October 10, 2007
If Liberals have a political philosophy that centres on the primacy of individual, individual freedom, and small government, then why all the emphasis on a strong leader who is marketed as a president? Why do they have a strong and ruthless leader who concentrates all power in his office with a powerless backbench?

Bill Leak
Does this turn to the autocratic Man of Steel mean that the Liberals are no longer small l-liberal. That they have become Conservatives?
Mungo MacCallum outlines and explores the strong leadership theme in The Monthly along the lines of Thatcher's advice: never admit you are wrong and give you enemies nothing. This gives rise to the purge of moderates --small-l liberals---in the Liberal Party and the turn to autocracy. MacCallum then argues that the Man of Steel is going into the election as lameduck--the Leader can no longer lead.

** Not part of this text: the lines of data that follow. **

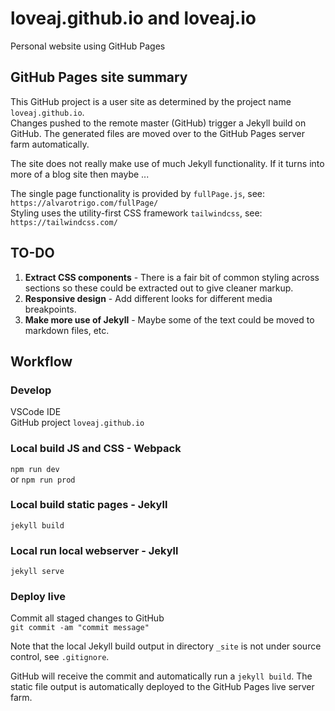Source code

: # loveaj.github.io and loveaj.io
Personal website using GitHub Pages

## GitHub Pages site summary
This GitHub project is a user site as determined by the project name `loveaj.github.io`.  
Changes pushed to the remote master (GitHub) trigger a Jekyll build on GitHub. The generated files are moved over to the GitHub Pages server farm automatically.  

The site does not really make use of much Jekyll functionality. If it turns into more of a blog site then maybe ...  

The single page functionality is provided by `fullPage.js`, see: `https://alvarotrigo.com/fullPage/`  
Styling uses the utility-first CSS framework `tailwindcss`, see: `https://tailwindcss.com/`

## TO-DO

1. **Extract CSS components** - There is a fair bit of common styling across sections so these could be extracted out to give cleaner markup.
2. **Responsive design** - Add different looks for different media breakpoints.
3. **Make more use of Jekyll** - Maybe some of the text could be moved to markdown files, etc.

## Workflow

### Develop
VSCode IDE  
GitHub project `loveaj.github.io`

### Local build JS and CSS - Webpack
`npm run dev`  
or
`npm run prod`  

### Local build static pages - Jekyll
`jekyll build`  

### Local run local webserver - Jekyll
`jekyll serve`  

### Deploy live
Commit all staged changes to GitHub  
`git commit -am "commit message"`  

Note that the local Jekyll build output in directory `_site` is not under source control, see `.gitignore`.

GitHub will receive the commit and automatically run a `jekyll build`. The static file output is automatically deployed to the GitHub Pages live server farm.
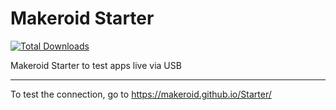 # Makeroid Starter
[![Total Downloads](https://img.shields.io/github/downloads/Makeroid/Starter/total.svg)]()

Makeroid Starter to test apps live via USB
___

To test the connection, go to https://makeroid.github.io/Starter/
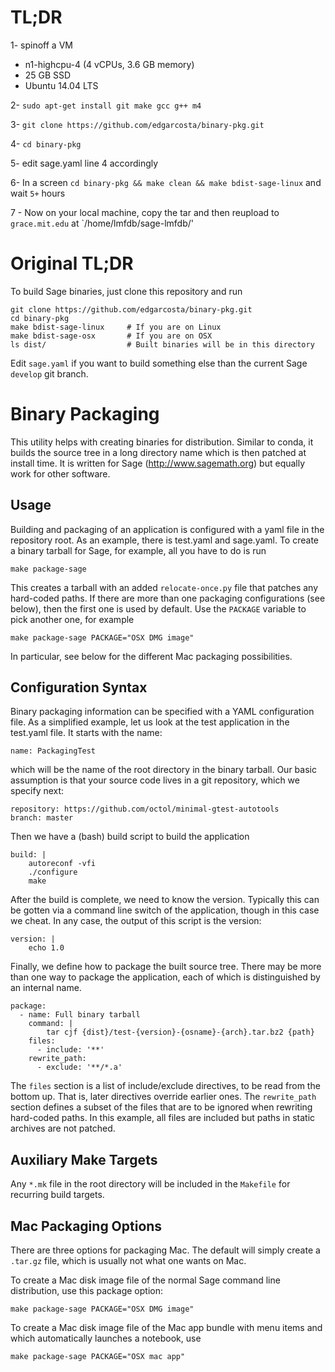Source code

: TL;DR
=====

1- spinoff a VM
 * n1-highcpu-4 (4 vCPUs, 3.6 GB memory)
 * 25 GB SSD
 * Ubuntu 14.04 LTS

2- `sudo apt-get install git make gcc g++ m4`

3- `git clone https://github.com/edgarcosta/binary-pkg.git`

4-  `cd binary-pkg`

5- edit sage.yaml line 4 accordingly

6- In a screen `cd binary-pkg && make clean && make bdist-sage-linux` and wait  `5+` hours

7 - Now on your local machine, copy the tar and then reupload to `grace.mit.edu` at `/home/lmfdb/sage-lmfdb/'

Original TL;DR
=====

To build Sage binaries, just clone this repository and run

    git clone https://github.com/edgarcosta/binary-pkg.git
    cd binary-pkg
    make bdist-sage-linux     # If you are on Linux
    make bdist-sage-osx       # If you are on OSX
    ls dist/                  # Built binaries will be in this directory

Edit `sage.yaml` if you want to build something else than the current
Sage `develop` git branch.


Binary Packaging
================

This utility helps with creating binaries for distribution. Similar to
conda, it builds the source tree in a long directory name which is
then patched at install time. It is written for Sage
(http://www.sagemath.org) but equally work for other software.


Usage
-----

Building and packaging of an application is configured with a yaml
file in the repository root. As an example, there is test.yaml and
sage.yaml. To create a binary tarball for Sage, for example, all you
have to do is run

    make package-sage

This creates a tarball with an added ``relocate-once.py`` file that
patches any hard-coded paths. If there are more than one packaging
configurations (see below), then the first one is used by default. Use
the ``PACKAGE`` variable to pick another one, for example

    make package-sage PACKAGE="OSX DMG image"

In particular, see below for the different Mac packaging possibilities.

Configuration Syntax
--------------------

Binary packaging information can be specified with a YAML
configuration file. As a simplified example, let us look at the test
application in the test.yaml file. It starts with the name:

    name: PackagingTest

which will be the name of the root directory in the binary
tarball. Our basic assumption is that your source code lives in a git
repository, which we specify next:

    repository: https://github.com/octol/minimal-gtest-autotools
    branch: master

Then we have a (bash) build script to build the application

    build: |
        autoreconf -vfi
        ./configure
        make

After the build is complete, we need to know the version. Typically
this can be gotten via a command line switch of the application,
though in this case we cheat. In any case, the output of this script
is the version:

    version: |
        echo 1.0

Finally, we define how to package the built source tree. There may be
more than one way to package the application, each of which is
distinguished by an internal name.

    package:
      - name: Full binary tarball
        command: |
            tar cjf {dist}/test-{version}-{osname}-{arch}.tar.bz2 {path}
        files:
          - include: '**'
        rewrite_path:
          - exclude: '**/*.a'
    
The `files` section is a list of include/exclude directives, to be
read from the bottom up. That is, later directives override earlier
ones. The `rewrite_path` section defines a subset of the files that
are to be ignored when rewriting hard-coded paths. In this example,
all files are included but paths in static archives are not patched.


Auxiliary Make Targets
----------------------

Any ``*.mk`` file in the root directory will be included in the
``Makefile`` for recurring build targets.

Mac Packaging Options
---------------------

There are three options for packaging Mac.  The default will simply
create a ``.tar.gz`` file, which is usually not what one wants on Mac.

To create a Mac disk image file of the normal Sage command line distribution,
use this package option:

    make package-sage PACKAGE="OSX DMG image"

To create a Mac disk image file of the Mac app bundle with menu items and
which automatically launches a notebook, use

    make package-sage PACKAGE="OSX mac app"
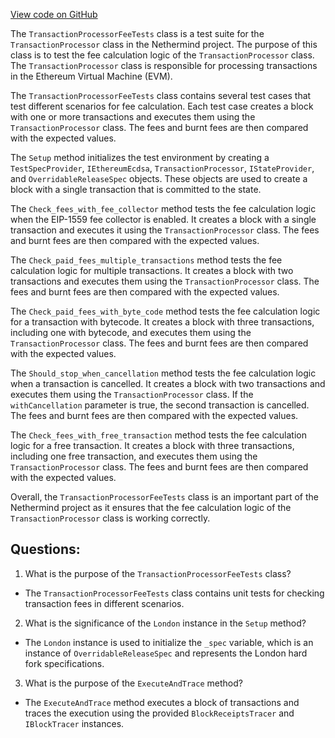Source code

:[View code on GitHub](https://github.com/NethermindEth/nethermind/src/Nethermind/Nethermind.Evm.Test/TransactionProcessorFeeTests.cs)

The `TransactionProcessorFeeTests` class is a test suite for the `TransactionProcessor` class in the Nethermind project. The purpose of this class is to test the fee calculation logic of the `TransactionProcessor` class. The `TransactionProcessor` class is responsible for processing transactions in the Ethereum Virtual Machine (EVM). 

The `TransactionProcessorFeeTests` class contains several test cases that test different scenarios for fee calculation. Each test case creates a block with one or more transactions and executes them using the `TransactionProcessor` class. The fees and burnt fees are then compared with the expected values. 

The `Setup` method initializes the test environment by creating a `TestSpecProvider`, `IEthereumEcdsa`, `TransactionProcessor`, `IStateProvider`, and `OverridableReleaseSpec` objects. These objects are used to create a block with a single transaction that is committed to the state. 

The `Check_fees_with_fee_collector` method tests the fee calculation logic when the EIP-1559 fee collector is enabled. It creates a block with a single transaction and executes it using the `TransactionProcessor` class. The fees and burnt fees are then compared with the expected values. 

The `Check_paid_fees_multiple_transactions` method tests the fee calculation logic for multiple transactions. It creates a block with two transactions and executes them using the `TransactionProcessor` class. The fees and burnt fees are then compared with the expected values. 

The `Check_paid_fees_with_byte_code` method tests the fee calculation logic for a transaction with bytecode. It creates a block with three transactions, including one with bytecode, and executes them using the `TransactionProcessor` class. The fees and burnt fees are then compared with the expected values. 

The `Should_stop_when_cancellation` method tests the fee calculation logic when a transaction is cancelled. It creates a block with two transactions and executes them using the `TransactionProcessor` class. If the `withCancellation` parameter is true, the second transaction is cancelled. The fees and burnt fees are then compared with the expected values. 

The `Check_fees_with_free_transaction` method tests the fee calculation logic for a free transaction. It creates a block with three transactions, including one free transaction, and executes them using the `TransactionProcessor` class. The fees and burnt fees are then compared with the expected values. 

Overall, the `TransactionProcessorFeeTests` class is an important part of the Nethermind project as it ensures that the fee calculation logic of the `TransactionProcessor` class is working correctly.
## Questions: 
 1. What is the purpose of the `TransactionProcessorFeeTests` class?
- The `TransactionProcessorFeeTests` class contains unit tests for checking transaction fees in different scenarios.

2. What is the significance of the `London` instance in the `Setup` method?
- The `London` instance is used to initialize the `_spec` variable, which is an instance of `OverridableReleaseSpec` and represents the London hard fork specifications.

3. What is the purpose of the `ExecuteAndTrace` method?
- The `ExecuteAndTrace` method executes a block of transactions and traces the execution using the provided `BlockReceiptsTracer` and `IBlockTracer` instances.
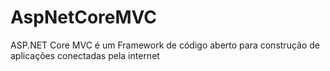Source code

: # AspNetCoreMVC
ASP.NET Core MVC é um Framework de código aberto para construção de aplicações conectadas pela internet 
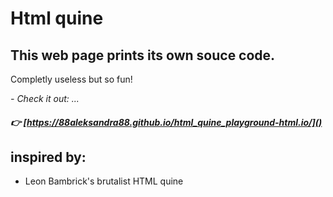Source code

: # Html quine

## This web page prints its own souce code. 

Completly useless but so fun!

*- Check it out: ...*


##### :point_right: [https://88aleksandra88.github.io/html_quine_playground-html.io/]()


## inspired by:
- Leon Bambrick's brutalist HTML quine
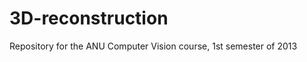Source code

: 3D-reconstruction
=================

Repository for the ANU Computer Vision course, 1st semester of 2013
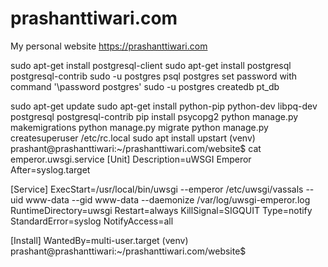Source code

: # prashanttiwari.com
My personal website https://prashanttiwari.com

sudo apt-get install postgresql-client
sudo apt-get install postgresql postgresql-contrib
sudo -u postgres psql postgres
set password with command '\password postgres'
sudo -u postgres createdb pt_db

sudo apt-get update
sudo apt-get install python-pip python-dev libpq-dev postgresql postgresql-contrib
pip install psycopg2
python manage.py makemigrations
python manage.py migrate
python manage.py createsuperuser
/etc/rc.local
sudo apt install upstart
(venv) prashant@prashanttiwari:~/prashanttiwari.com/website$ cat  emperor.uwsgi.service
[Unit]
Description=uWSGI Emperor
After=syslog.target

[Service]
ExecStart=/usr/local/bin/uwsgi --emperor /etc/uwsgi/vassals --uid www-data --gid www-data --daemonize /var/log/uwsgi-emperor.log
RuntimeDirectory=uwsgi
Restart=always
KillSignal=SIGQUIT
Type=notify
StandardError=syslog
NotifyAccess=all

[Install]
WantedBy=multi-user.target
(venv) prashant@prashanttiwari:~/prashanttiwari.com/website$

He has no interest in the shifts in political philosophy embodied in Nation, economy and strategic national interest ; or to what extent the Howard Liberals have embraced conservatism or what kind of conservatism: a Burkean one; a one nation British-centric version of Australian nationalism one ; or one based on the authority of the state?
What appears to happen in the political discourse by the commentariat is that the differences are minimized in favour of similarity, even though John Howard, as an ideologically driven prime minister, has fostered and facilitated a combative Right based on the politics of conflict and division as well as fear and loathing.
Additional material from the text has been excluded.